— The task —
Output exactly the lines below from the one containing "E_d(0)=E_d(1)=0." to the last line, both included. Omit pictures.

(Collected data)
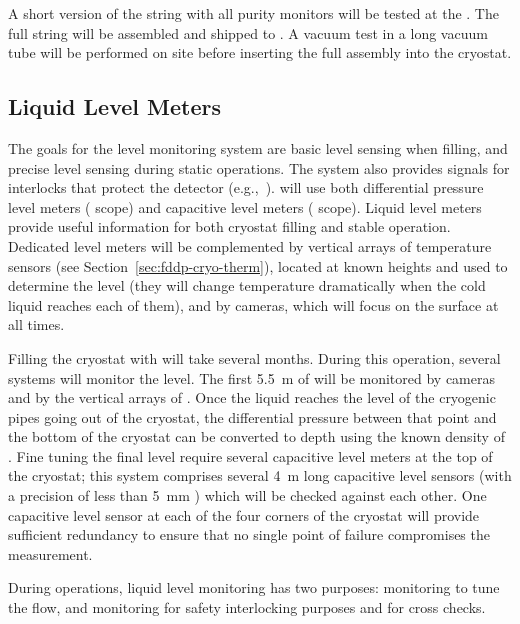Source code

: A short version of the %
string 
with all purity monitors will be tested at the . 
The full string will be assembled and shipped to  . 
 A vacuum test in a long vacuum tube will be performed on site before inserting the full assembly into the  cryostat. 


\subsection{Liquid Level Meters}



The goals for the  level monitoring system are basic level sensing when filling, and precise level sensing during static operations.  The system also provides signals for  interlocks that protect the detector (e.g.,\ ).  will use both differential pressure level meters ( scope) and capacitive level meters ( scope). Liquid level meters provide useful information for both cryostat filling and stable operation. Dedicated level meters will be complemented by vertical arrays of temperature sensors (see Section~\ref{sec:fddp-cryo-therm}), located at known heights and used to determine the \lar level (they will change temperature dramatically when the cold liquid reaches each of them), and by cameras, which will focus on the \lar surface at all times.  

Filling the cryostat with \lar will take several months. During this operation, several systems will monitor the \lar level. 
The first \SI{5.5}{m} of  will be monitored by cameras and by the vertical arrays of . Once the liquid reaches the level of the cryogenic pipes going out of the cryostat, 
the differential pressure between that point and the bottom of the cryostat
can be converted to depth using
the known density of \lar.  Fine tuning the final  level require several capacitive level meters at the top of the cryostat; this system comprises several \SI{4}{m}  long capacitive level sensors (with a precision of less than \SI{5}{mm} ) which will be checked against each other. One capacitive level sensor at each of the four corners of the cryostat will provide sufficient redundancy to ensure that no single point of failure compromises the %
measurement.


During operations, liquid level monitoring has two purposes:
monitoring to tune the \lar flow, and monitoring for safety interlocking purposes and for cross checks. 



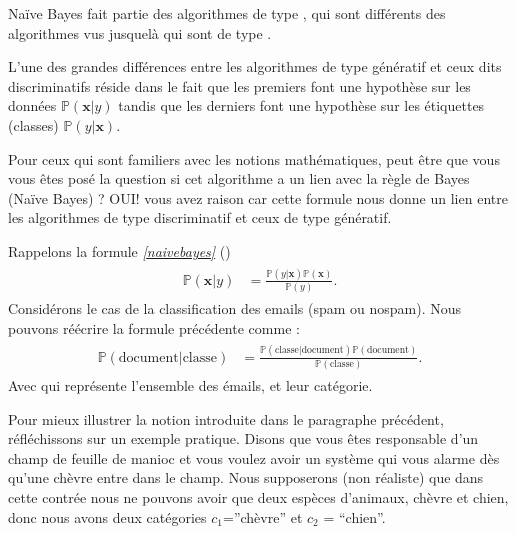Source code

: \documentclass[letterpaper,11pt,english]{sphinxmanual}
\begin{document}
\sphinxAtStartPar
Naïve Bayes fait partie des algorithmes de type , qui sont
différents des algorithmes vus jusque\sphinxhyphen{}là qui sont de type
.

\sphinxAtStartPar
L’une des grandes différences entre les algorithmes de type génératif et
ceux dits discriminatifs réside dans le fait que les premiers font une
hypothèse sur les données \(\mathbb{P}(\mathbf{x}|y)\) tandis que
les derniers font une hypothèse sur les étiquettes (classes)
\(\mathbb{P}(y|\mathbf{x})\).

\sphinxAtStartPar
Pour ceux qui sont familiers avec les notions mathématiques, peut être
que vous vous êtes posé la question si cet algorithme a un lien avec la
règle de Bayes (Naïve Bayes) ? OUI! vous avez raison car cette formule
nous donne un lien entre les algorithmes de type discriminatif et ceux
de type génératif.

\sphinxAtStartPar
Rappelons la formule {\hyperref[\detokenize{chapter3:naivebayes}]{\emph{{[}naivebayes{]}}}} ()
\begin{equation}\label{equation:chapter3:chapter3:49}
\begin{split}\begin{aligned}
    \mathbb{P}(\mathbf{x}|y) &= \frac{\mathbb{P}(y|\mathbf{x}) \mathbb{P}(\mathbf{x})}{\mathbb{P}(y)}.\end{aligned}\end{split}
\end{equation}
\sphinxAtStartPar
Considérons le cas de la classification des emails (spam ou no\sphinxhyphen{}spam).
Nous pouvons ré\sphinxhyphen{}écrire la formule précédente comme :
\begin{equation}\label{equation:chapter3:chapter3:50}
\begin{split}\begin{aligned}
    \mathbb{P}(\mbox{document} |\mbox{classe}) &= \frac{\mathbb{P}(\mbox{classe}|\mbox{document}) \mathbb{P}(\mbox{document})}{\mathbb{P}(\mbox{classe})}. \end{aligned}\end{split}
\end{equation}
\sphinxAtStartPar
Avec  qui représente l’ensemble des émails, et 
leur catégorie.

\sphinxAtStartPar
Pour mieux illustrer la notion introduite dans le paragraphe précédent,
réfléchissons sur un exemple pratique. Disons que vous êtes responsable
d’un champ de feuille de manioc et vous voulez avoir un système qui vous
alarme dès qu’une chèvre entre dans le champ. Nous supposerons (non
réaliste) que dans cette contrée nous ne pouvons avoir que deux espèces
d’animaux, chèvre et chien, donc nous avons deux catégories
\(c_1\)=”chèvre” et \(c_2\) = “chien”.
\end{document}
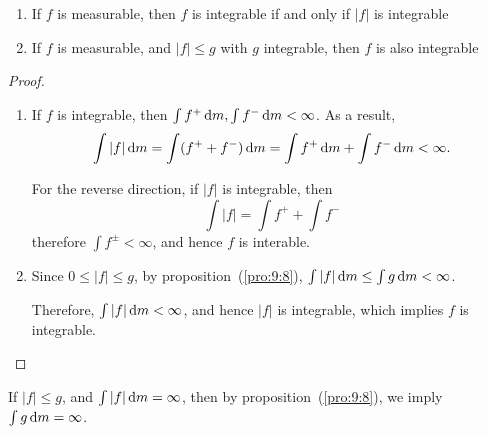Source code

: \begin{proposition}
\begin{enumerate}
\item
If $f$ is measurable, then $f$ is integrable if and only if $|f|$ is integrable
\item
If $f$ is measurable, and $|f|\le g$ with $g$ integrable, then $f$ is also integrable
\end{enumerate}
\end{proposition}
\begin{proof}
\begin{enumerate}
\item
If $f$ is integrable, then $\int f^+\,\mathrm{d} m,\int f^-\,\mathrm{d} m<\infty$.
As a result,
\[
\int|f|\,\mathrm{d} m = \int(f^++f^-)\,\mathrm{d} m=\int f^+\,\mathrm{d} m+\int f^-\,\mathrm{d} m
<\infty.
\]

For the reverse direction, if $|f|$ is integrable, then 
\[
\int|f| = \int f^++\int f^-
\]
therefore $\int f^{\pm}<\infty$, and hence $f$ is interable.
\item
Since $0\le |f|\le g$, by proposition~(\ref{pro:9:8}), $\int|f|\,\mathrm{d} m\le \int g\,\mathrm{d} m<\infty$.

Therefore, $\int|f|\,\mathrm{d} m<\infty$, and hence $|f|$ is integrable, which implies $f$ is integrable.
\end{enumerate}
\end{proof}

\begin{remark}
If $|f|\le g$, and $\int|f|\,\mathrm{d} m=\infty$, then by proposition~(\ref{pro:9:8}), we imply $\int g\,\mathrm{d} m=\infty$.
\end{remark}












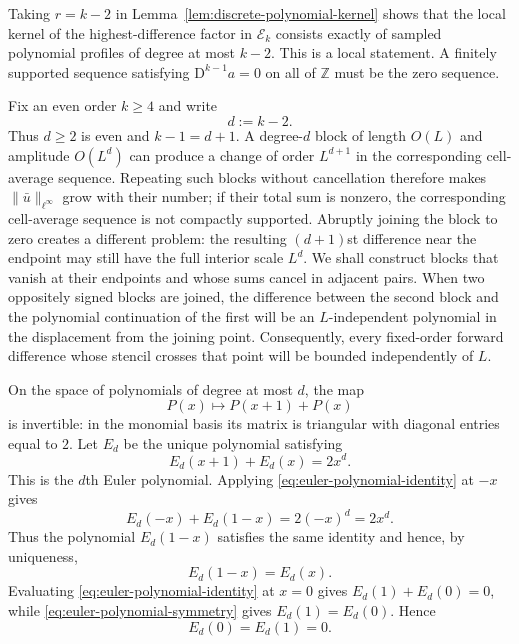 \documentclass[11pt]{amsart}
\theoremstyle{plain}
\theoremstyle{definition}
\theoremstyle{remark}
\numberwithin{equation}{section}
\theoremstyle{plain}
\begin{document}
Taking $r=k-2$ in Lemma~\ref{lem:discrete-polynomial-kernel} shows that the
local kernel of the highest-difference factor in $\mathcal E_k$ consists
exactly of sampled polynomial profiles of degree at most $k-2$.  This is a
local statement.  A finitely supported sequence satisfying
$\mathrm D^{k-1}a=0$ on all of $\mathbb Z$ must be the zero sequence.

Fix an even order $k\ge4$ and write
\begin{equation}\label{eq:even-order-parameter}
	d:=k-2.
\end{equation}
Thus $d\ge2$ is even and $k-1=d+1$.  A degree-$d$ block of length
$O(L)$ and amplitude $O(L^d)$
can produce a change of order $L^{d+1}$ in the corresponding
cell-average sequence.
Repeating such blocks without cancellation therefore makes
$\|\bar u\|_{\ell^\infty}$ grow with their number; if their total sum is
nonzero, the corresponding cell-average sequence is not compactly
supported.  Abruptly joining the block to zero creates a different problem:
the resulting $(d+1)$st difference near the endpoint may still have the full
interior scale $L^d$.  We shall construct blocks that vanish at their
endpoints and whose sums cancel in adjacent pairs.  When two oppositely signed
blocks are joined, the difference between the second block and the polynomial
continuation of the first will be an $L$-independent polynomial in the
displacement from the joining point.  Consequently, every fixed-order forward
difference whose stencil crosses that point will be bounded independently of
$L$.

On the space of polynomials of degree at most $d$, the map
\[
P(x)\longmapsto P(x+1)+P(x)
\]
is invertible: in the monomial basis its matrix is triangular with diagonal
entries equal to $2$.  Let $E_d$ be the unique polynomial satisfying
\begin{equation}\label{eq:euler-polynomial-identity}
	E_d(x+1)+E_d(x)=2x^d.
\end{equation}
This is the $d$th Euler polynomial.  Applying
\eqref{eq:euler-polynomial-identity} at $-x$ gives
\[
E_d(-x)+E_d(1-x)=2(-x)^d=2x^d.
\]
Thus the polynomial $E_d(1-x)$ satisfies the same identity and hence, by
uniqueness,
\begin{equation}\label{eq:euler-polynomial-symmetry}
	E_d(1-x)=E_d(x).
\end{equation}
Evaluating \eqref{eq:euler-polynomial-identity} at $x=0$ gives
$E_d(1)+E_d(0)=0$, while
\eqref{eq:euler-polynomial-symmetry} gives $E_d(1)=E_d(0)$.  Hence
\begin{equation}\label{eq:euler-polynomial-endpoints}
	E_d(0)=E_d(1)=0.
\end{equation}
\end{document}
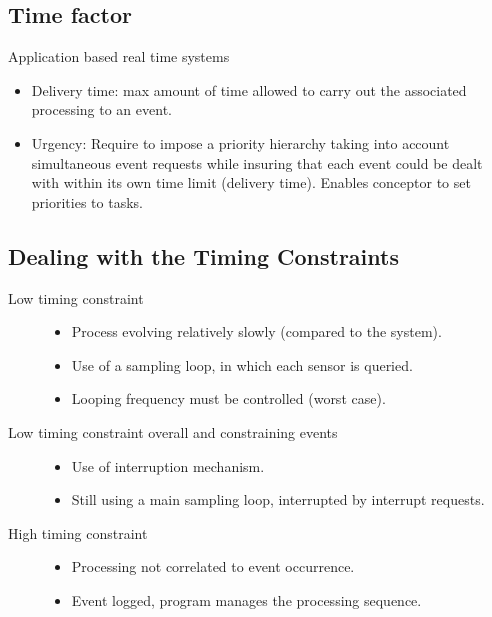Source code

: \documentclass[10pt]{article}
\theoremstyle{plain}
\theoremstyle{definition}
\theoremstyle{remark}
\begin{document}
\subsection{Time factor}
Application based real time systems 
\begin{itemize}
    \item Delivery time: max amount of time allowed to carry out the associated
        processing to an event.
    \item Urgency: Require to impose a priority hierarchy taking into account
        simultaneous event requests while insuring that each event could be
        dealt with within its own time limit (delivery time). Enables conceptor
        to set priorities to tasks.
\end{itemize}

\subsection{Dealing with the Timing Constraints}
\begin{description}
    \item [Low timing constraint]
        \begin{itemize}
            \item Process evolving relatively slowly (compared to the system).
            \item Use of a sampling loop, in which  each sensor is queried.
            \item Looping frequency must be controlled (worst case).
        \end{itemize}
    \item[Low timing constraint overall and  constraining events]
        \begin{itemize}
            \item Use of interruption mechanism.
            \item Still using a main sampling loop, interrupted by interrupt
                requests.
        \end{itemize}
    \item[High timing constraint]
        \begin{itemize}
            \item Processing not correlated to event occurrence.
            \item Event logged, program manages the processing sequence.
        \end{itemize}
\end{description}
\end{document}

— Worked solution —
	E_d(0)=E_d(1)=0.
\end{equation}
\end{document}
Source code

: \documentclass[10pt]{article}
\theoremstyle{plain}
\theoremstyle{definition}
\theoremstyle{remark}
\begin{document}
\subsection{Time factor}
Application based real time systems 
\begin{itemize}
    \item Delivery time: max amount of time allowed to carry out the associated
        processing to an event.
    \item Urgency: Require to impose a priority hierarchy taking into account
        simultaneous event requests while insuring that each event could be
        dealt with within its own time limit (delivery time). Enables conceptor
        to set priorities to tasks.
\end{itemize}

\subsection{Dealing with the Timing Constraints}
\begin{description}
    \item [Low timing constraint]
        \begin{itemize}
            \item Process evolving relatively slowly (compared to the system).
            \item Use of a sampling loop, in which  each sensor is queried.
            \item Looping frequency must be controlled (worst case).
        \end{itemize}
    \item[Low timing constraint overall and  constraining events]
        \begin{itemize}
            \item Use of interruption mechanism.
            \item Still using a main sampling loop, interrupted by interrupt
                requests.
        \end{itemize}
    \item[High timing constraint]
        \begin{itemize}
            \item Processing not correlated to event occurrence.
            \item Event logged, program manages the processing sequence.
        \end{itemize}
\end{description}
\end{document}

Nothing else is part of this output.